(Data supplied begins)

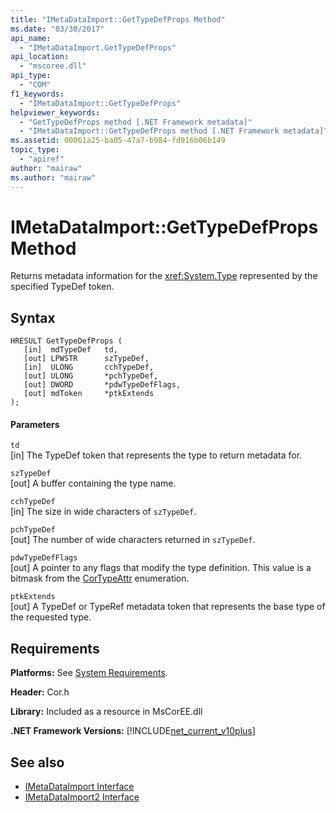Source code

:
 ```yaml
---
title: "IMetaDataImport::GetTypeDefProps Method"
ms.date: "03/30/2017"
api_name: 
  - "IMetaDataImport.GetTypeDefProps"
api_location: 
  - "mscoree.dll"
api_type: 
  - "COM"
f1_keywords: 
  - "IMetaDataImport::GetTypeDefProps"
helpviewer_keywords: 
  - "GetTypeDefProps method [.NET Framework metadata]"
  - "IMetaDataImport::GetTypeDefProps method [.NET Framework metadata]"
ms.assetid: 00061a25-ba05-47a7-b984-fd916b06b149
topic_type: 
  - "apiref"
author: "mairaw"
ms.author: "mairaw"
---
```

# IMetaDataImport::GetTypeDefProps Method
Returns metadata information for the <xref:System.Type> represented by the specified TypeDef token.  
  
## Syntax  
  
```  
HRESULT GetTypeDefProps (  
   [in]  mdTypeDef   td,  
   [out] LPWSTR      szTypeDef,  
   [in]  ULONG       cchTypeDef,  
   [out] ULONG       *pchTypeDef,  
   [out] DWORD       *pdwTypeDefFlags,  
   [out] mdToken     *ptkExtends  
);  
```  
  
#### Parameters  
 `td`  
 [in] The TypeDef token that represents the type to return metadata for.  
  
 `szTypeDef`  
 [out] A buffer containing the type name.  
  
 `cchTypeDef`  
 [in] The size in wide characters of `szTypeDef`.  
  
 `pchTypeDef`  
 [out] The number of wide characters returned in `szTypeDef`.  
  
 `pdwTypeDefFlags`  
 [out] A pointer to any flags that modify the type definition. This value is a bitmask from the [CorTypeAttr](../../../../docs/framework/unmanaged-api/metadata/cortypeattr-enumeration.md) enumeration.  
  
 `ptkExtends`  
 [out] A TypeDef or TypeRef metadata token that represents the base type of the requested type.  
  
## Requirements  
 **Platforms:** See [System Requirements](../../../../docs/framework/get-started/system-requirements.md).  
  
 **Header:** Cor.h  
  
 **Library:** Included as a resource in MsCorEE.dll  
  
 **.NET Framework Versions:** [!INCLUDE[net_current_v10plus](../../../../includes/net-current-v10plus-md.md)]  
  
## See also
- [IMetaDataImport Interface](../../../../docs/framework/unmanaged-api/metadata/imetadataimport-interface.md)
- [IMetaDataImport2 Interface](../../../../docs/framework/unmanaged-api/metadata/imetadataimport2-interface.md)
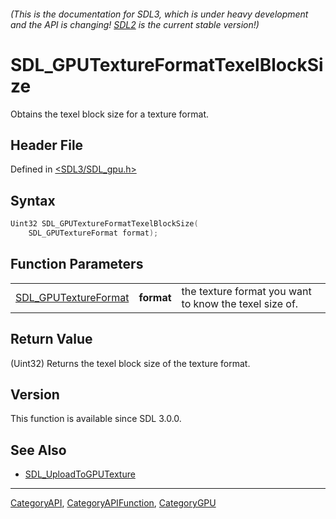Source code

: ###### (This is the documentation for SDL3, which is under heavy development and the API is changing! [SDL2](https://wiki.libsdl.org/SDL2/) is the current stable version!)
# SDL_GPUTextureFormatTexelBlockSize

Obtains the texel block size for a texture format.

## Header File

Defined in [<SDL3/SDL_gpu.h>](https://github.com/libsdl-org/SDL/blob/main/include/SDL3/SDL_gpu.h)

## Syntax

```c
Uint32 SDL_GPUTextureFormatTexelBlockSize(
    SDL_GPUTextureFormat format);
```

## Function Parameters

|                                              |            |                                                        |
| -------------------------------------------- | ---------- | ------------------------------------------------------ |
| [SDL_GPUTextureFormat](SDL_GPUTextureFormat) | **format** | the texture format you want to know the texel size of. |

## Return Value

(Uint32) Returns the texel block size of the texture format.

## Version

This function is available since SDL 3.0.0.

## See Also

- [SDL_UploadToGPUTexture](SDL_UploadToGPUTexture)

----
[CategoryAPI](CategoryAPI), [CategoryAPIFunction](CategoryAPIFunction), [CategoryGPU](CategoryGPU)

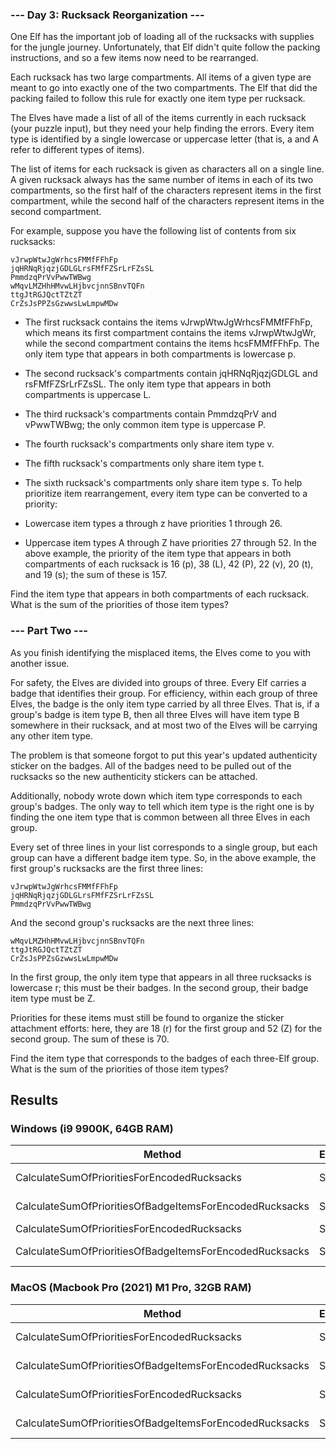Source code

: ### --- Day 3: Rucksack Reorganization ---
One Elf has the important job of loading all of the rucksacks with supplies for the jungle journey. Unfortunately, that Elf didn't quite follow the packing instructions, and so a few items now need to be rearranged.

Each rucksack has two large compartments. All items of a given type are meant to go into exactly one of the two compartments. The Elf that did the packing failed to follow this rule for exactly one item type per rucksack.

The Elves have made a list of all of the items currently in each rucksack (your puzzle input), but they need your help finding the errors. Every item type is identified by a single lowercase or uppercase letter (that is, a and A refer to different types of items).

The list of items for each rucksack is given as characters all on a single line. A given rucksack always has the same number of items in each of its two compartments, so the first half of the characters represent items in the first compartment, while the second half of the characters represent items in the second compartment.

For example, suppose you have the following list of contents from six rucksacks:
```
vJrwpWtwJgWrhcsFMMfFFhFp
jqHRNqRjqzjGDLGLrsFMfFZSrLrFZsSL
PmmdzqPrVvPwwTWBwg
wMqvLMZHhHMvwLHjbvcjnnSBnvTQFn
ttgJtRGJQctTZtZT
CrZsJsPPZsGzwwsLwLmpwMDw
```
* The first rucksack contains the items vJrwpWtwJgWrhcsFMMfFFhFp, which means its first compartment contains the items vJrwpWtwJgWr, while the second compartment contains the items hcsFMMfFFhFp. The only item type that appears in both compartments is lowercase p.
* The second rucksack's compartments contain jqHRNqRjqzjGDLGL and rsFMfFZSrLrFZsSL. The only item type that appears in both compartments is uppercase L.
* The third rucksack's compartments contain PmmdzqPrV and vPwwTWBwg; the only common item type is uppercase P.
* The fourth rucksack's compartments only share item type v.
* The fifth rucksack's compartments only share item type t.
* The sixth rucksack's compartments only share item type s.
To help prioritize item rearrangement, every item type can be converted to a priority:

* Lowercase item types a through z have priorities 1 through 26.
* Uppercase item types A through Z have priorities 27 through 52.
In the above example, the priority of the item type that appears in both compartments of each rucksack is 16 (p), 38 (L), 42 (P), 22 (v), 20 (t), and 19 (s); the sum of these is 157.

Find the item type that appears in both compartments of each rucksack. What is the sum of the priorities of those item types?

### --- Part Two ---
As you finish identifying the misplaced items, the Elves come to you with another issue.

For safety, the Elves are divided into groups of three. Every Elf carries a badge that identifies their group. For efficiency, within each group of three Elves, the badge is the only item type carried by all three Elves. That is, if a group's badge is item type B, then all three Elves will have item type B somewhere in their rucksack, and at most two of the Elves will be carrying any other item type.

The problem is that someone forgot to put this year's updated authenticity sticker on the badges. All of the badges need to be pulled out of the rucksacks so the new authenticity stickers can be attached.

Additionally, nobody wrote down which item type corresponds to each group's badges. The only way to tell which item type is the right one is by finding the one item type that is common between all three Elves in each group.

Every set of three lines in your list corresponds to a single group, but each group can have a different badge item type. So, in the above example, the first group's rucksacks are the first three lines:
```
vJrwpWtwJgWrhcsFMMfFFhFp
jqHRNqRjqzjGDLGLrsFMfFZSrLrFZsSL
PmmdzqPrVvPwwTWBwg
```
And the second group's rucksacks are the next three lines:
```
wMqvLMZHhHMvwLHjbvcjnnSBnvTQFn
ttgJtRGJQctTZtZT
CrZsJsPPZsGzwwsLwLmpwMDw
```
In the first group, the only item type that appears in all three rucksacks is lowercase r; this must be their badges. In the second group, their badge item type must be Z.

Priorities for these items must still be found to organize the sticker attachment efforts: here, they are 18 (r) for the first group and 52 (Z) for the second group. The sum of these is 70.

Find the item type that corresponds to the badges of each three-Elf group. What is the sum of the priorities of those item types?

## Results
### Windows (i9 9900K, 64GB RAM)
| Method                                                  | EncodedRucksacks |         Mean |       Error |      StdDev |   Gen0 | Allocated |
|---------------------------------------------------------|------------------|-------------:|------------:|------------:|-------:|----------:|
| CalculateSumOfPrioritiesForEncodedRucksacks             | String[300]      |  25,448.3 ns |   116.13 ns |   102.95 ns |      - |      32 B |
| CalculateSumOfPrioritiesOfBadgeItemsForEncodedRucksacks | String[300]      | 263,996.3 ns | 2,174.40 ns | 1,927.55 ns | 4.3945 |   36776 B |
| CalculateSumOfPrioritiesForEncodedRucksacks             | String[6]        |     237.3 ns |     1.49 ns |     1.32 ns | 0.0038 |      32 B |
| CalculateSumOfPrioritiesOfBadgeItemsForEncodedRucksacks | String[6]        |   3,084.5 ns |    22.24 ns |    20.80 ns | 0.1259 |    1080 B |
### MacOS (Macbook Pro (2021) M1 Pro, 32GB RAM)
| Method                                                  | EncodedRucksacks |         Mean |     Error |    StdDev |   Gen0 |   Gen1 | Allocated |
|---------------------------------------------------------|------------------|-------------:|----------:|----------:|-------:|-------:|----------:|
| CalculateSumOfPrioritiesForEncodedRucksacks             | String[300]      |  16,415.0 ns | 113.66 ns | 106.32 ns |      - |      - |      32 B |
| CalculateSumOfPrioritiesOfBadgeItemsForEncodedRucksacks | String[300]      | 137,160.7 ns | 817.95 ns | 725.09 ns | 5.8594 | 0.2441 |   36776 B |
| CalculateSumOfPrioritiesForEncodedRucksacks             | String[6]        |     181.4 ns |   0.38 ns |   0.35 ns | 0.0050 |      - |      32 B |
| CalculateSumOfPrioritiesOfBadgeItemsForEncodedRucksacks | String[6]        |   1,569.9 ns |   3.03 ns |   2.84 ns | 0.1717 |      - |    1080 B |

(Data supplied ends)

▶ **Your assignment**
Among the lines in the data above, find those containing "types" and give only how many there are.

▶ **Output for this task**
5